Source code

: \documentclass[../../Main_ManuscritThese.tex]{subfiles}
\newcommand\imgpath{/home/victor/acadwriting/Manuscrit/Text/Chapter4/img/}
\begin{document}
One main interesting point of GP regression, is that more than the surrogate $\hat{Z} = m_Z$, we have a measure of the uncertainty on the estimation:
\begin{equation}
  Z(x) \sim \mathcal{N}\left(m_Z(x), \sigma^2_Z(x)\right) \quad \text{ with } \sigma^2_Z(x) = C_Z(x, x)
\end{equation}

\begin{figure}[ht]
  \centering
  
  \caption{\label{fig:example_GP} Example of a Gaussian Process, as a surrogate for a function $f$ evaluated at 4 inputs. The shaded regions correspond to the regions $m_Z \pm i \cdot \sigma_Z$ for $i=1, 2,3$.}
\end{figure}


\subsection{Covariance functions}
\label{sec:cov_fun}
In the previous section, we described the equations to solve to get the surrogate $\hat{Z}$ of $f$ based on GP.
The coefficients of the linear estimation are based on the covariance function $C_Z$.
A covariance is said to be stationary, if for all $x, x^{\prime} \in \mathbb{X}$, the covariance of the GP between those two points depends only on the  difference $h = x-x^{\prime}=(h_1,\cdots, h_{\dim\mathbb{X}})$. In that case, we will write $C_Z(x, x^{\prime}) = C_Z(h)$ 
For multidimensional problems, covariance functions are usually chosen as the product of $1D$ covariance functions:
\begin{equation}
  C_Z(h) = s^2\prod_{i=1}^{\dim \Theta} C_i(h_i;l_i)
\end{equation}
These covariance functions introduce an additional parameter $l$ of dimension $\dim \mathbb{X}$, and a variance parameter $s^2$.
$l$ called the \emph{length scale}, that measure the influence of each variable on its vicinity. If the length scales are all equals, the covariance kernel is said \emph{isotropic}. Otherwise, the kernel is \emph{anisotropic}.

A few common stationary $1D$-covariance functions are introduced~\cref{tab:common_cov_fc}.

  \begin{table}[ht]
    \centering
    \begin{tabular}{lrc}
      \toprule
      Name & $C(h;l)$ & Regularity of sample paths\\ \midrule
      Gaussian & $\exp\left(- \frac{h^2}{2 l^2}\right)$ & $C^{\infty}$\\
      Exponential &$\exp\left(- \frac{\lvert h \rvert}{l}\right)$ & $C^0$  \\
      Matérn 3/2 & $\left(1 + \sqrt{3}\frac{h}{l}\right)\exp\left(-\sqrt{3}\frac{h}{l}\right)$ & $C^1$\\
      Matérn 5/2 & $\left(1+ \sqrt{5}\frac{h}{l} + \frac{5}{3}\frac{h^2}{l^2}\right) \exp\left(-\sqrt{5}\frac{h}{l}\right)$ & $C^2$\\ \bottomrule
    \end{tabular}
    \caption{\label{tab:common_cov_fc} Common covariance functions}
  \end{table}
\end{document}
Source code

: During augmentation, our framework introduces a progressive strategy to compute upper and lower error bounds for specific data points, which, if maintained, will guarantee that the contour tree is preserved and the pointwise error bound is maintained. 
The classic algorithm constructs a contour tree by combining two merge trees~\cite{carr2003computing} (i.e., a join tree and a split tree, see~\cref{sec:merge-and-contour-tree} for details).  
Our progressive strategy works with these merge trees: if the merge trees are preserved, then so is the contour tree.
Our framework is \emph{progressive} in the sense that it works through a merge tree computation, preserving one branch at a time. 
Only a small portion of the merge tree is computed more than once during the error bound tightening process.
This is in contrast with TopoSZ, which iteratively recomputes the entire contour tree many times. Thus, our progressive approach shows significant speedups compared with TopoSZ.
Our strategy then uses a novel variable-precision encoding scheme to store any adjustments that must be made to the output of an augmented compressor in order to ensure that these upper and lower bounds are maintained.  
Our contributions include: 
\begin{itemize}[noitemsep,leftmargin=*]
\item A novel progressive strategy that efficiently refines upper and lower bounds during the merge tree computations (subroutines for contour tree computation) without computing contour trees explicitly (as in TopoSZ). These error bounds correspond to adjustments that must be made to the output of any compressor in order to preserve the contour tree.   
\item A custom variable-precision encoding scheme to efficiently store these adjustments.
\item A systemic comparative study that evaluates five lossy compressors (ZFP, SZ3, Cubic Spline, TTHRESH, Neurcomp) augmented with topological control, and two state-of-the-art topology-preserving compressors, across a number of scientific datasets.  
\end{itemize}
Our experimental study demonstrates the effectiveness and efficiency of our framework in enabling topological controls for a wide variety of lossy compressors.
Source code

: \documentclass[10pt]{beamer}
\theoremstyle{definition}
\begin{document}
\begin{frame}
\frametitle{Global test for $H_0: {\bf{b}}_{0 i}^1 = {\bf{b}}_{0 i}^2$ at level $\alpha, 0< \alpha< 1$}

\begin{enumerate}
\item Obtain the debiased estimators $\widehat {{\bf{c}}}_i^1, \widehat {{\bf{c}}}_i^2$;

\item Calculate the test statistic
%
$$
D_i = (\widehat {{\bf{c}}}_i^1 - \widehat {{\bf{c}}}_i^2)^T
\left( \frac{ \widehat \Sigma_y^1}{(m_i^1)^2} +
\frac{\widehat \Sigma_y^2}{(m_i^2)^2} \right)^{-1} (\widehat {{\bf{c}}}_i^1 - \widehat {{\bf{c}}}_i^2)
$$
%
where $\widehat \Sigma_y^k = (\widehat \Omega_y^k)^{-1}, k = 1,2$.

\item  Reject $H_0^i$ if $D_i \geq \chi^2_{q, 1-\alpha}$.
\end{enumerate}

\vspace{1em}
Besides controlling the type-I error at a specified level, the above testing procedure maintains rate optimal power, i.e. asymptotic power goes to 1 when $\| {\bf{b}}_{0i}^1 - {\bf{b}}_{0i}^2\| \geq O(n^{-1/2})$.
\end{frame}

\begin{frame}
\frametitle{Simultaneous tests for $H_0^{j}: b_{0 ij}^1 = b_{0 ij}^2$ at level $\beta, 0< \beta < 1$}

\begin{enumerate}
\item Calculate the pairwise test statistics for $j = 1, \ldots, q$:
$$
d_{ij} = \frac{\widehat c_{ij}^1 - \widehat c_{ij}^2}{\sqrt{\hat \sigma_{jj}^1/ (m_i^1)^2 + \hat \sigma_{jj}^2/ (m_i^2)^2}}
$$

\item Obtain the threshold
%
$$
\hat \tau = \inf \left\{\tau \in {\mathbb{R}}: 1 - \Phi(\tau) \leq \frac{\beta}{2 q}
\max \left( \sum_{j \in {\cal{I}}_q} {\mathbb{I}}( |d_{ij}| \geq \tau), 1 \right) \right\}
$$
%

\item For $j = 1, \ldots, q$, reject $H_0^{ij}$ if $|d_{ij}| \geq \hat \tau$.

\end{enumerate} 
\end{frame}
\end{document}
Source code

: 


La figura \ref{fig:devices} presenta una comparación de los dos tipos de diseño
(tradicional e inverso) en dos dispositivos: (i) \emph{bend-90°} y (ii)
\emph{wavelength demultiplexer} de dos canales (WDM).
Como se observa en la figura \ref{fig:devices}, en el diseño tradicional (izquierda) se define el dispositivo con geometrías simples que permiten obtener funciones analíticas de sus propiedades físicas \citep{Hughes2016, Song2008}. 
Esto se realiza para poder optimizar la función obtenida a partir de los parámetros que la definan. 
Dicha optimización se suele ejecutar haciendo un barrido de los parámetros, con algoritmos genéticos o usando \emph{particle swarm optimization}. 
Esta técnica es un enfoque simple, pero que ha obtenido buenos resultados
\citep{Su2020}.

# # # # # # #

▸ **What to produce**
Return each entry exactly. Leave none out.

▸ **Result of this task**
Source code

: \documentclass[../../Main_ManuscritThese.tex]{subfiles}
\newcommand\imgpath{/home/victor/acadwriting/Manuscrit/Text/Chapter4/img/}
\begin{document}
One main interesting point of GP regression, is that more than the surrogate $\hat{Z} = m_Z$, we have a measure of the uncertainty on the estimation:
\begin{equation}
  Z(x) \sim \mathcal{N}\left(m_Z(x), \sigma^2_Z(x)\right) \quad \text{ with } \sigma^2_Z(x) = C_Z(x, x)
\end{equation}

\begin{figure}[ht]
  \centering
  
  \caption{\label{fig:example_GP} Example of a Gaussian Process, as a surrogate for a function $f$ evaluated at 4 inputs. The shaded regions correspond to the regions $m_Z \pm i \cdot \sigma_Z$ for $i=1, 2,3$.}
\end{figure}


\subsection{Covariance functions}
\label{sec:cov_fun}
In the previous section, we described the equations to solve to get the surrogate $\hat{Z}$ of $f$ based on GP.
The coefficients of the linear estimation are based on the covariance function $C_Z$.
A covariance is said to be stationary, if for all $x, x^{\prime} \in \mathbb{X}$, the covariance of the GP between those two points depends only on the  difference $h = x-x^{\prime}=(h_1,\cdots, h_{\dim\mathbb{X}})$. In that case, we will write $C_Z(x, x^{\prime}) = C_Z(h)$ 
For multidimensional problems, covariance functions are usually chosen as the product of $1D$ covariance functions:
\begin{equation}
  C_Z(h) = s^2\prod_{i=1}^{\dim \Theta} C_i(h_i;l_i)
\end{equation}
These covariance functions introduce an additional parameter $l$ of dimension $\dim \mathbb{X}$, and a variance parameter $s^2$.
$l$ called the \emph{length scale}, that measure the influence of each variable on its vicinity. If the length scales are all equals, the covariance kernel is said \emph{isotropic}. Otherwise, the kernel is \emph{anisotropic}.

A few common stationary $1D$-covariance functions are introduced~\cref{tab:common_cov_fc}.

  \begin{table}[ht]
    \centering
    \begin{tabular}{lrc}
      \toprule
      Name & $C(h;l)$ & Regularity of sample paths\\ \midrule
      Gaussian & $\exp\left(- \frac{h^2}{2 l^2}\right)$ & $C^{\infty}$\\
      Exponential &$\exp\left(- \frac{\lvert h \rvert}{l}\right)$ & $C^0$  \\
      Matérn 3/2 & $\left(1 + \sqrt{3}\frac{h}{l}\right)\exp\left(-\sqrt{3}\frac{h}{l}\right)$ & $C^1$\\
      Matérn 5/2 & $\left(1+ \sqrt{5}\frac{h}{l} + \frac{5}{3}\frac{h^2}{l^2}\right) \exp\left(-\sqrt{5}\frac{h}{l}\right)$ & $C^2$\\ \bottomrule
    \end{tabular}
    \caption{\label{tab:common_cov_fc} Common covariance functions}
  \end{table}
\end{document}
Source code

: During augmentation, our framework introduces a progressive strategy to compute upper and lower error bounds for specific data points, which, if maintained, will guarantee that the contour tree is preserved and the pointwise error bound is maintained. 
The classic algorithm constructs a contour tree by combining two merge trees~\cite{carr2003computing} (i.e., a join tree and a split tree, see~\cref{sec:merge-and-contour-tree} for details).  
Our progressive strategy works with these merge trees: if the merge trees are preserved, then so is the contour tree.
Our framework is \emph{progressive} in the sense that it works through a merge tree computation, preserving one branch at a time. 
Only a small portion of the merge tree is computed more than once during the error bound tightening process.
This is in contrast with TopoSZ, which iteratively recomputes the entire contour tree many times. Thus, our progressive approach shows significant speedups compared with TopoSZ.
Our strategy then uses a novel variable-precision encoding scheme to store any adjustments that must be made to the output of an augmented compressor in order to ensure that these upper and lower bounds are maintained.  
Our contributions include: 
\begin{itemize}[noitemsep,leftmargin=*]
\item A novel progressive strategy that efficiently refines upper and lower bounds during the merge tree computations (subroutines for contour tree computation) without computing contour trees explicitly (as in TopoSZ). These error bounds correspond to adjustments that must be made to the output of any compressor in order to preserve the contour tree.   
\item A custom variable-precision encoding scheme to efficiently store these adjustments.
\item A systemic comparative study that evaluates five lossy compressors (ZFP, SZ3, Cubic Spline, TTHRESH, Neurcomp) augmented with topological control, and two state-of-the-art topology-preserving compressors, across a number of scientific datasets.  
\end{itemize}
Our experimental study demonstrates the effectiveness and efficiency of our framework in enabling topological controls for a wide variety of lossy compressors.
Source code

: \documentclass[10pt]{beamer}
\theoremstyle{definition}
\begin{document}
\begin{frame}
\frametitle{Global test for $H_0: {\bf{b}}_{0 i}^1 = {\bf{b}}_{0 i}^2$ at level $\alpha, 0< \alpha< 1$}

\begin{enumerate}
\item Obtain the debiased estimators $\widehat {{\bf{c}}}_i^1, \widehat {{\bf{c}}}_i^2$;

\item Calculate the test statistic
%
$$
D_i = (\widehat {{\bf{c}}}_i^1 - \widehat {{\bf{c}}}_i^2)^T
\left( \frac{ \widehat \Sigma_y^1}{(m_i^1)^2} +
\frac{\widehat \Sigma_y^2}{(m_i^2)^2} \right)^{-1} (\widehat {{\bf{c}}}_i^1 - \widehat {{\bf{c}}}_i^2)
$$
%
where $\widehat \Sigma_y^k = (\widehat \Omega_y^k)^{-1}, k = 1,2$.

\item  Reject $H_0^i$ if $D_i \geq \chi^2_{q, 1-\alpha}$.
\end{enumerate}

\vspace{1em}
Besides controlling the type-I error at a specified level, the above testing procedure maintains rate optimal power, i.e. asymptotic power goes to 1 when $\| {\bf{b}}_{0i}^1 - {\bf{b}}_{0i}^2\| \geq O(n^{-1/2})$.
\end{frame}

\begin{frame}
\frametitle{Simultaneous tests for $H_0^{j}: b_{0 ij}^1 = b_{0 ij}^2$ at level $\beta, 0< \beta < 1$}

\begin{enumerate}
\item Calculate the pairwise test statistics for $j = 1, \ldots, q$:
$$
d_{ij} = \frac{\widehat c_{ij}^1 - \widehat c_{ij}^2}{\sqrt{\hat \sigma_{jj}^1/ (m_i^1)^2 + \hat \sigma_{jj}^2/ (m_i^2)^2}}
$$

\item Obtain the threshold
%
$$
\hat \tau = \inf \left\{\tau \in {\mathbb{R}}: 1 - \Phi(\tau) \leq \frac{\beta}{2 q}
\max \left( \sum_{j \in {\cal{I}}_q} {\mathbb{I}}( |d_{ij}| \geq \tau), 1 \right) \right\}
$$
%

\item For $j = 1, \ldots, q$, reject $H_0^{ij}$ if $|d_{ij}| \geq \hat \tau$.

\end{enumerate} 
\end{frame}
\end{document}
Source code

: 


La figura \ref{fig:devices} presenta una comparación de los dos tipos de diseño
(tradicional e inverso) en dos dispositivos: (i) \emph{bend-90°} y (ii)
\emph{wavelength demultiplexer} de dos canales (WDM).
Como se observa en la figura \ref{fig:devices}, en el diseño tradicional (izquierda) se define el dispositivo con geometrías simples que permiten obtener funciones analíticas de sus propiedades físicas \citep{Hughes2016, Song2008}. 
Esto se realiza para poder optimizar la función obtenida a partir de los parámetros que la definan. 
Dicha optimización se suele ejecutar haciendo un barrido de los parámetros, con algoritmos genéticos o usando \emph{particle swarm optimization}. 
Esta técnica es un enfoque simple, pero que ha obtenido buenos resultados
\citep{Su2020}.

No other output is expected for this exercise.